Opened 11 years ago
Closed 11 years ago
#3560 enhancement closed fixed (fixed)
remove usage of microdom from twisted.lore
Reported by: | Jean-Paul Calderone | Owned by: | |
---|---|---|---|
Priority: | normal | Milestone: | |
Component: | lore | Keywords: | |
Cc: | Thijs Triemstra | Branch: |
branches/minidom-lore-3560-4
branch-diff, diff-cov, branch-cov, buildbot |
Author: | exarkun |
Description
microdom has lots of bugs and they won't be fixed. These have negative consequences for lore (eg #414). Lore should start using a better XML library instead (ie, xml.dom.minidom).
Change History (23)
comment:1 Changed 11 years ago by
Author: | → exarkun |
---|---|
Branch: | → branches/minidom-lore-3560 |
comment:2 Changed 11 years ago by
As noted on ticket 3561, switching to minidom has the disadvantage of no longer letting users writing lore documents know where their mismatched tags have gone.

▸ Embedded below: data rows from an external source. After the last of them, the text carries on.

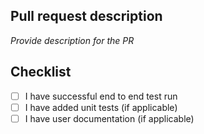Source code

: ## Pull request description

_Provide description for the PR_

## Checklist
- [ ] I have successful end to end test run
- [ ] I have added unit tests (if applicable)
- [ ] I have user documentation (if applicable)
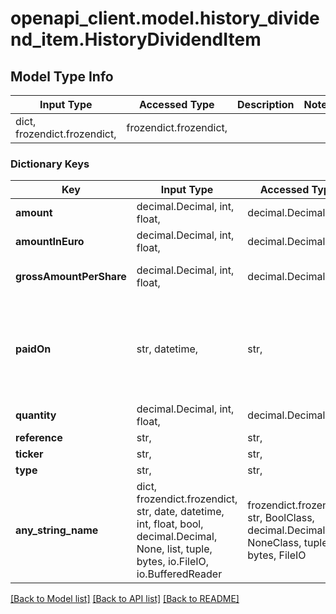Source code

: # openapi_client.model.history_dividend_item.HistoryDividendItem

## Model Type Info
Input Type | Accessed Type | Description | Notes
------------ | ------------- | ------------- | -------------
dict, frozendict.frozendict,  | frozendict.frozendict,  |  | 

### Dictionary Keys
Key | Input Type | Accessed Type | Description | Notes
------------ | ------------- | ------------- | ------------- | -------------
**amount** | decimal.Decimal, int, float,  | decimal.Decimal,  | In account currency | [optional] 
**amountInEuro** | decimal.Decimal, int, float,  | decimal.Decimal,  |  | [optional] 
**grossAmountPerShare** | decimal.Decimal, int, float,  | decimal.Decimal,  | In instrument currency | [optional] 
**paidOn** | str, datetime,  | str,  |  | [optional] value must conform to RFC-3339 date-time
**quantity** | decimal.Decimal, int, float,  | decimal.Decimal,  |  | [optional] 
**reference** | str,  | str,  |  | [optional] 
**ticker** | str,  | str,  |  | [optional] 
**type** | str,  | str,  |  | [optional] 
**any_string_name** | dict, frozendict.frozendict, str, date, datetime, int, float, bool, decimal.Decimal, None, list, tuple, bytes, io.FileIO, io.BufferedReader | frozendict.frozendict, str, BoolClass, decimal.Decimal, NoneClass, tuple, bytes, FileIO | any string name can be used but the value must be the correct type | [optional]

[[Back to Model list]](../../README.md#documentation-for-models) [[Back to API list]](../../README.md#documentation-for-api-endpoints) [[Back to README]](../../README.md)

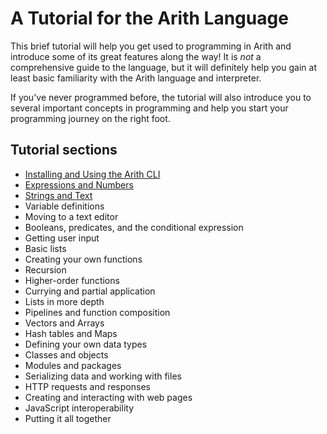 # A Tutorial for the Arith Language

This brief tutorial will help you get used to programming in Arith and introduce some of its great features along the way! It is *not* a comprehensive guide to the language, but it will definitely help you gain at least basic familiarity with the Arith language and interpreter.

If you've never programmed before, the tutorial will also introduce you to several important concepts in programming and help you start your programming journey on the right foot.

## Tutorial sections

- [Installing and Using the Arith CLI](/tutorial/basics.md)
- [Expressions and Numbers](/tutorial/expressions.md)
- [Strings and Text](/tutorial/strings.md)
- Variable definitions
- Moving to a text editor
- Booleans, predicates, and the conditional expression
- Getting user input
- Basic lists
- Creating your own functions
- Recursion
- Higher-order functions
- Currying and partial application
- Lists in more depth
- Pipelines and function composition
- Vectors and Arrays
- Hash tables and Maps
- Defining your own data types
- Classes and objects
- Modules and packages
- Serializing data and working with files
- HTTP requests and responses
- Creating and interacting with web pages
- JavaScript interoperability
- Putting it all together
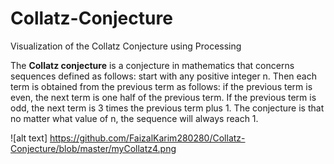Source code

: # Collatz-Conjecture

Visualization of the Collatz Conjecture using Processing

The <b>Collatz conjecture</b> is a conjecture in mathematics that concerns sequences defined as follows: start with any positive integer n. Then each term is obtained from the previous term as follows: if the previous term is even, the next term is one half of the previous term. If the previous term is odd, the next term is 3 times the previous term plus 1. The conjecture is that no matter what value of n, the sequence will always reach 1.

![alt text] https://github.com/FaizalKarim280280/Collatz-Conjecture/blob/master/myCollatz4.png
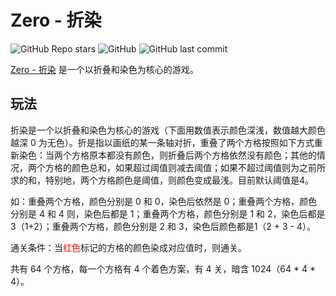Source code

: # Zero - 折染

![GitHub Repo stars](https://img.shields.io/github/stars/stevending1st/zero?style=social)  ![GitHub](https://img.shields.io/github/license/stevending1st/zero)  ![GitHub last commit](https://img.shields.io/github/last-commit/stevending1st/zero)

[Zero - 折染](https://stevending1st.github.io/zero/) 是一个以折叠和染色为核心的游戏。

## 玩法

折染是一个以折叠和染色为核心的游戏（下面用数值表示颜色深浅，数值越大颜色越深 0 为无色）。折是指以画纸的某一条轴对折，重叠了两个方格按照如下方式重新染色：当两个方格原本都没有颜色，则折叠后两个方格依然没有颜色；其他的情况，两个方格的颜色总和，如果超过阈值则减去阈值；如果不超过阈值则为之前所求的和，特别地，两个方格颜色是阈值，则颜色变成最浅。目前默认阈值是4。

如：重叠两个方格，颜色分别是 0 和 0，染色后依然是 0；重叠两个方格，颜色分别是 4 和 4 则，染色后都是 1；重叠两个方格，颜色分别是 1 和 2，染色后都是 3（1+2）；重叠两个方格，颜色分别是 2 和 3，染色后颜色都是1（2 + 3 - 4）。

通关条件：当<span style="color: red;">红色</span>标记的方格的颜色染成对应值时，则通关。

共有 64 个方格，每一个方格有 4 个着色方案，有 4 关，暗含 1024（64 * 4 * 4）。
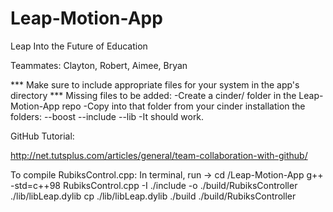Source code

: Leap-Motion-App
===============

Leap Into the Future of Education

 Teammates: Clayton, Robert, Aimee, Bryan

*** Make sure to include appropriate files for your system in the app's directory ***
Missing files to be added:
-Create a cinder/ folder in the Leap-Motion-App repo
-Copy into that folder from your cinder installation the folders:
--boost
--include
--lib
-It should work.

 GitHub Tutorial:

 http://net.tutsplus.com/articles/general/team-collaboration-with-github/

To compile RubiksControl.cpp:
	In terminal, run ->
		cd /Leap-Motion-App
		g++ -std=c++98 RubiksControl.cpp -I ./include -o ./build/RubiksController ./lib/libLeap.dylib
		cp ./lib/libLeap.dylib ./build
		./build/RubiksController 
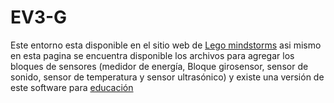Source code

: # EV3-G

Este entorno esta disponible en el sitio web de [Lego mindstorms](https://www.lego.com/es-es/themes/mindstorms/downloads) asi mismo en esta pagina se encuentra disponible los archivos para agregar los bloques de sensores (medidor de energía, Bloque girosensor, sensor de sonido, sensor de temperatura y sensor ultrasónico) y existe una versión de este software para [educación](https://education.lego.com/es-es/downloads/retiredproducts/mindstorms-ev3-lab/software/)

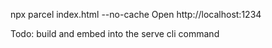 npx parcel index.html --no-cache
Open http://localhost:1234

Todo: build and embed into the serve cli command

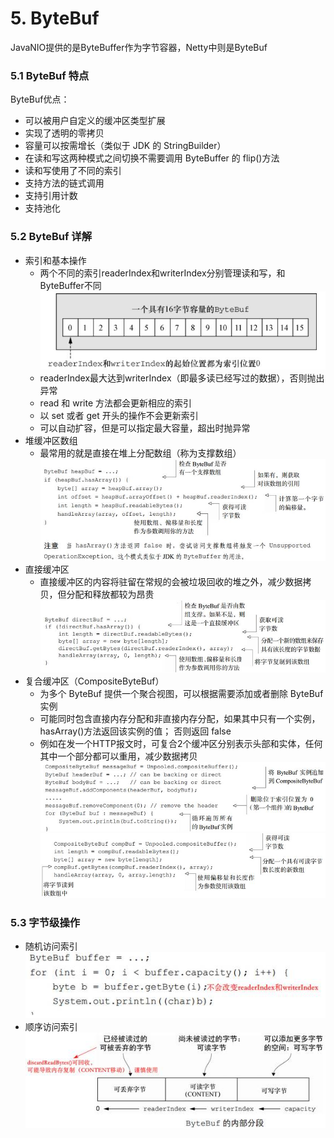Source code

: # 5. ByteBuf

JavaNIO提供的是ByteBuffer作为字节容器，Netty中则是ByteBuf

### 5.1 ByteBuf 特点

ByteBuf优点：
- 可以被用户自定义的缓冲区类型扩展
- 实现了透明的零拷贝
- 容量可以按需增长（类似于 JDK 的 StringBuilder）
- 在读和写这两种模式之间切换不需要调用 ByteBuffer 的 flip()方法
- 读和写使用了不同的索引
- 支持方法的链式调用
- 支持引用计数
- 支持池化

### 5.2 ByteBuf 详解

- 索引和基本操作
	- 两个不同的索引readerIndex和writerIndex分别管理读和写，和ByteBuffer不同
	![](5-1.jpg)
	- readerIndex最大达到writerIndex（即最多读已经写过的数据），否则抛出异常
	- read 和 write 方法都会更新相应的索引
	- 以 set 或者 get 开头的操作不会更新索引
	- 可以自动扩容，但是可以指定最大容量，超出时抛异常
- 堆缓冲区数组
	- 最常用的就是直接在堆上分配数组（称为支撑数组）			
	![](5-2.jpg)
- 直接缓冲区
	- 直接缓冲区的内容将驻留在常规的会被垃圾回收的堆之外，减少数据拷贝，但分配和释放都较为昂贵
	![](5-3.jpg)
- 复合缓冲区（CompositeByteBuf）
	- 为多个 ByteBuf 提供一个聚合视图，可以根据需要添加或者删除 ByteBuf 实例
	- 可能同时包含直接内存分配和非直接内存分配，如果其中只有一个实例， hasArray()方法返回该实例的值； 否则返回 false
	- 例如在发一个HTTP报文时，可复合2个缓冲区分别表示头部和实体，任何其中一个部分都可以重用，减少数据拷贝
	![](5-4.jpg)
	![](5-5.jpg)

### 5.3 字节级操作

- 随机访问索引										
	![](5-6.jpg) 
- 顺序访问索引								
	![](5-7.jpg) 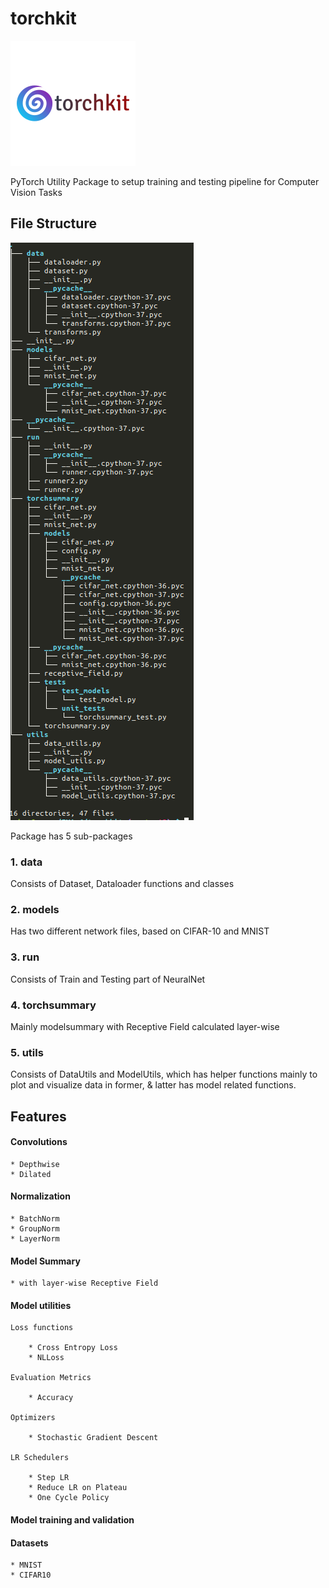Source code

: # torchkit

![](https://github.com/Gilf641/EVA-6/blob/master/torchkit/torchkit.png)

PyTorch Utility Package to setup training and testing pipeline for Computer Vision Tasks

## File Structure

![](https://github.com/Gilf641/EVA-6/blob/master/torchkit/treestructure.png)

Package has 5 sub-packages

### 1. data
Consists of Dataset, Dataloader functions and classes

### 2. models 
Has two different network files, based on CIFAR-10 and MNIST

### 3. run
Consists of Train and Testing part of NeuralNet

### 4. torchsummary
Mainly modelsummary with Receptive Field calculated layer-wise

### 5. utils
Consists of DataUtils and ModelUtils, which has helper functions mainly to plot and visualize data in former, & latter has model related functions.


## Features

#### Convolutions
    * Depthwise
    * Dilated 

#### Normalization
    * BatchNorm
    * GroupNorm
    * LayerNorm


#### Model Summary

    * with layer-wise Receptive Field

#### Model utilities

    Loss functions

        * Cross Entropy Loss
        * NLLoss

    Evaluation Metrics

        * Accuracy

    Optimizers

        * Stochastic Gradient Descent

    LR Schedulers

        * Step LR
        * Reduce LR on Plateau
        * One Cycle Policy




#### Model training and validation
    


#### Datasets

    * MNIST
    * CIFAR10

I remember when I added this feature, in r2645 - it vastly reduced the amount of time I spent mismatched-tag-hunting in Emacs and elsewhere.
comment:3 Changed 11 years ago by
Even though this feature had no unit tests, I intend to preserve it in the switch to minidom. :)
comment:4 Changed 11 years ago by
It's worthwhile, I think, to link to the monthly TSF report since it contains a list of related problems with minidom, each of which is being dealt with by this branch.
comment:5 Changed 11 years ago by
Branch: | branches/minidom-lore-3560 → branches/minidom-lore-3560-2 |
---|
(In [25747]) Branching to 'minidom-lore-3560-2'
comment:6 Changed 11 years ago by
Keywords: | review added |
---|---|
Owner: | Jean-Paul Calderone deleted |
Don't review this until #3600 has been reviewed. All of the domhelpers changes in this branch are duplicated in the branch for #3600. #3600 is intended to be the authoritative definition of those changes.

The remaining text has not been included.